Once the metrics were calculated, we first ingested the metric type and value to logs in the run function of the scoring script. Later we used grok patterns (see references for more) to map the metric type and metric scores present in the logs into new fields for elastic search. The grok filter was added to our values.yaml file of Logstash (code snippet below). The transformed output was received by Elasticsearch.
logstashPipeline: logstash.conf: | input { beats { port => 5044 } } filter { grok { match => { "message" => "%{WORD:metrictype} : %{NUMBER:metricscores:float} } } } output { elasticsearch { hosts => "http://elasticsearch-master:9200" } }
With this setup, Kibana dashboards could now be created for live visualization of metrics and other logs. To get started with Kibana, first create an index management by reaching “Stack Management -> Index Patterns -> Create index” page and specify the source as “logstash-*”/ “filebeat-*”. The live streaming logs can now be observed in “Analytics -> Discover” page. To create a dashboard, follow the illustration below.
Step 1 — Reach the Create dashboard link using the Analytics panel on the left
Step 2 — Selecting different elements of a chart
The “metric type” and “metric score” fields created with Logstash were now reachable from the filters panel shown in Step 2. Our metrics dashboard developed in Kibana is as shown below. The MLflow metrics that were seen on the Azure dashboard could now be observed on Kibana. A dashboard of logs created using the filters and chart elements is also illustrated below.
Dashboard of metric comparison of different deployed models
Dashboard of streaming performance logs in Kibana
In a nutshell, both Kibana and Grafana are powerful tools for visualization. Grafana is more suitable for visualizing metrics while Kibana is for the logs, although both tools can be used for both purposes. The creation of alerts and user management is also supported in both. As Kibana has Elasticsearch as its only data source, the choice can be shifted over to Grafana if the data source is of importance. With respect to cluster deployments, in our experience it was easier while working on Kibana than Grafana.

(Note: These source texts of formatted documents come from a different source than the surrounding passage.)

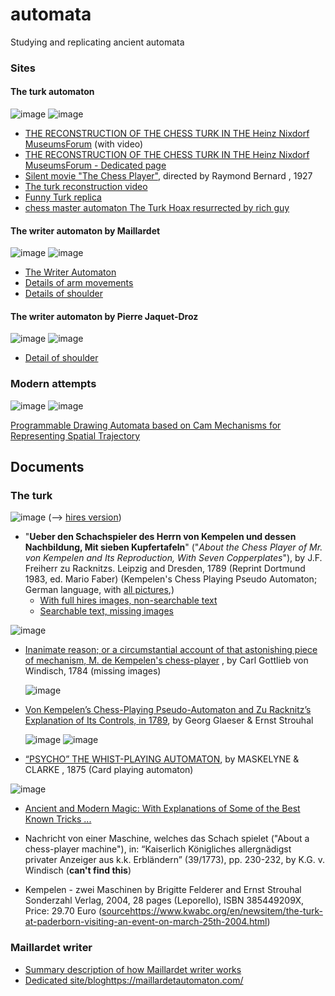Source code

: # automata
Studying and replicating ancient automata


### Sites

#### The turk automaton
![image](https://github.com/jumpjack/automata/assets/1620953/6a9e4a07-4f8c-4838-b4fb-e484e664e693) 
![image](https://github.com/jumpjack/automata/assets/1620953/8509f8f2-4437-4fd2-ae6d-a44a85a83567)  

- [THE RECONSTRUCTION OF THE CHESS TURK IN THE Heinz Nixdorf MuseumsForum](https://www.hnf.de/en/permanent-exhibition/exhibition-areas/the-mechanization-of-information-technology/early-automatons-miracles-of-technology/the-reconstruction-of-the-hnfs-chess-turk.html#:~:text=The%20reconstruction%20of%20the%20Chess,Fromme%20to%20reconstruct%20the%20device.) (with video)
- [THE RECONSTRUCTION OF THE CHESS TURK IN THE Heinz Nixdorf MuseumsForum - Dedicated page](https://www.kwabc.org/en/newsitem/the-turk-at-paderborn-visiting-an-event-on-march-25th-2004.html)
- [Silent movie "The Chess Player"](https://www.youtube.com/watch?v=7W_kQsO6MPc), directed by Raymond Bernard , 1927
- [The turk reconstruction video](https://www.youtube.com/watch?v=RdT4yG8wczQ)
- [Funny Turk replica](https://www.youtube.com/watch?v=4mVtcGDpuy8)
- [chess master automaton The Turk Hoax resurrected by rich guy](https://www.youtube.com/watch?v=lfDDcaewlZU)

 #### The writer automaton by Maillardet
![image](https://github.com/jumpjack/automata/assets/1620953/f7152245-6cc1-44c9-b359-ec7f57a6267e) ![image](https://github.com/jumpjack/automata/assets/1620953/3e2bd9e0-2cf1-44eb-bab1-a7a3bb0e0b97)

- [The Writer Automaton](https://www.youtube.com/watch?v=OehTO9l1Hp8)
- [Details of arm movements](https://youtu.be/zpJEP6O6-Ho?t=54)
- [Details of shoulder](https://www.youtube.com/watch?v=Nx-aU7Lp2-4)

#### The writer automaton by Pierre Jaquet-Droz
![image](https://github.com/jumpjack/automata/assets/1620953/722339e9-7631-4c41-a7b4-98353989b154) ![image](https://github.com/jumpjack/automata/assets/1620953/8de5f423-776c-47fa-8dd9-50ecb0a8b4f1)

- [Detail of shoulder](https://aahs.org.au/the-writer/)

### Modern attempts
![image](https://github.com/jumpjack/automata/assets/1620953/411085e3-68b4-4e30-aac4-c9ba2ae13fad)  ![image](https://github.com/jumpjack/automata/assets/1620953/20756f67-3cdf-4525-9293-3e7bdaa76752)




[Programmable Drawing Automata based on Cam Mechanisms for Representing Spatial Trajectory](https://www.youtube.com/watch?v=7BnBH7b16rk)


## Documents

### The turk
![image](https://github.com/jumpjack/automata/assets/1620953/b5ba5ee6-e29e-469a-8580-7df105f992eb)  (--> [hires version](https://www.digi-hub.de/viewer/!image/BV041097321/67/))

- "**Ueber den Schachspieler des Herrn von Kempelen und dessen Nachbildung,  Mit sieben Kupfertafeln**"  ("*About the Chess Player of Mr. von Kempelen and Its Reproduction, With Seven Copperplates*"), by J.F. Freiherr zu Racknitzs. Leipzig and Dresden, 1789 (Reprint Dortmund 1983, ed. Mario Faber) (Kempelen's Chess Playing Pseudo Automaton; German language, with [all pictures](https://www.digi-hub.de/viewer/api/v1/records/BV041097321/sections/LOG_0011/pdf/),) 
    - [With full hires images, non-searchable text](https://www.digi-hub.de/viewer/thumbs/BV041097321/1/)
    - [Searchable text, missing images](https://babel.hathitrust.org/cgi/pt?id=hvd.hn5r4k&seq=57&view=thumb)
 
      
![image](https://github.com/jumpjack/automata/assets/1620953/a2f78a2c-fa48-43d7-b2a4-de3823f9c7f9)

- [Inanimate reason; or a circumstantial account of that astonishing piece of mechanism, M. de Kempelen's chess-player](https://archive.org/details/bim_eighteenth-century_briefe-uber-den-schachs_windisch-carl-gottlieb-_1784/mode/1up)  , by Carl Gottlieb von Windisch, 1784 (missing images)
  

  ![image](https://github.com/jumpjack/automata/assets/1620953/0e7f13a2-9528-4c63-8d99-2cc6139d9572)

- [Von Kempelen’s Chess-Playing Pseudo-Automaton and Zu Racknitz’s Explanation of Its Controls, in 1789](https://archive.org/details/kempelens-chess-playing-pseudo-automaton), by Georg Glaeser & Ernst Strouhal


  ![image](https://github.com/jumpjack/automata/assets/1620953/e6032f4b-cf50-4c84-a1c9-2b72f3880902)  ![image](https://github.com/jumpjack/automata/assets/1620953/9562f852-a70f-4f01-ac88-e11024124372)


-  [“PSYCHO” THE WHIST-PLAYING AUTOMATON](https://cyberneticzoo.com/not-quite-robots/1875-psycho-the-whist-playing-automaton-maskelyne-clarke-british/), by MASKELYNE & CLARKE , 1875  (Card playing automaton)


![image](https://github.com/jumpjack/automata/assets/1620953/ddd366c9-f5f4-4003-bab7-5fbc0d91d86d)

- [Ancient and Modern Magic: With Explanations of Some of the Best Known Tricks ...](https://books.google.it/books?id=F0MCAAAAQAAJ&pg=PA58&dq=psycho+MASKELYNE&hl=it&newbks=1&newbks_redir=0&sa=X&ved=2ahUKEwiejfCcofiCAxV_hP0HHcmJBQc4ChDoAXoECAQQAg#v=onepage&q&f=false) 

  
-  Nachricht von einer Maschine, welches das Schach spielet ("About a chess-player machine"), in: “Kaiserlich Königliches allergnädigst privater Anzeiger aus k.k. Erbländern” (39/1773), pp. 230-232, by K.G. v. Windisch  (**can't find this**)

-  Kempelen - zwei Maschinen by Brigitte Felderer and Ernst Strouhal Sonderzahl Verlag, 2004, 28 pages (Leporello), ISBN 385449209X, Price: 29.70 Euro  ([source](https://www.kwabc.org/en/newsitem/the-turk-at-paderborn-visiting-an-event-on-march-25th-2004.html)https://www.kwabc.org/en/newsitem/the-turk-at-paderborn-visiting-an-event-on-march-25th-2004.html)

### Maillardet writer

- [Summary description of how Maillardet writer works](https://archive.nytimes.com/www.nytimes.com/interactive/2011/12/26/science/mechanical-memory.html)
- [Dedicated site/blog](https://maillardetautomaton.com/)https://maillardetautomaton.com/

Kibana also offers a wide range of chart types with simple edits and query functionalities.
Conclusion
This article outlined the architecture of the MLOps provided by Microsoft Azure and the separation of roles and responsibilities between a DevOps engineer and a data scientist. Utilizing the use case of lane detection, the workflow for registering models with Azure cloud and deploying them to a cluster after containerization was described as a set of steps. We introduced two popular open-source tools for the monitoring of machine learning deployments. The architecture of these frameworks was outlined. Based on the project requirements and database technology, the choice of tools can be made.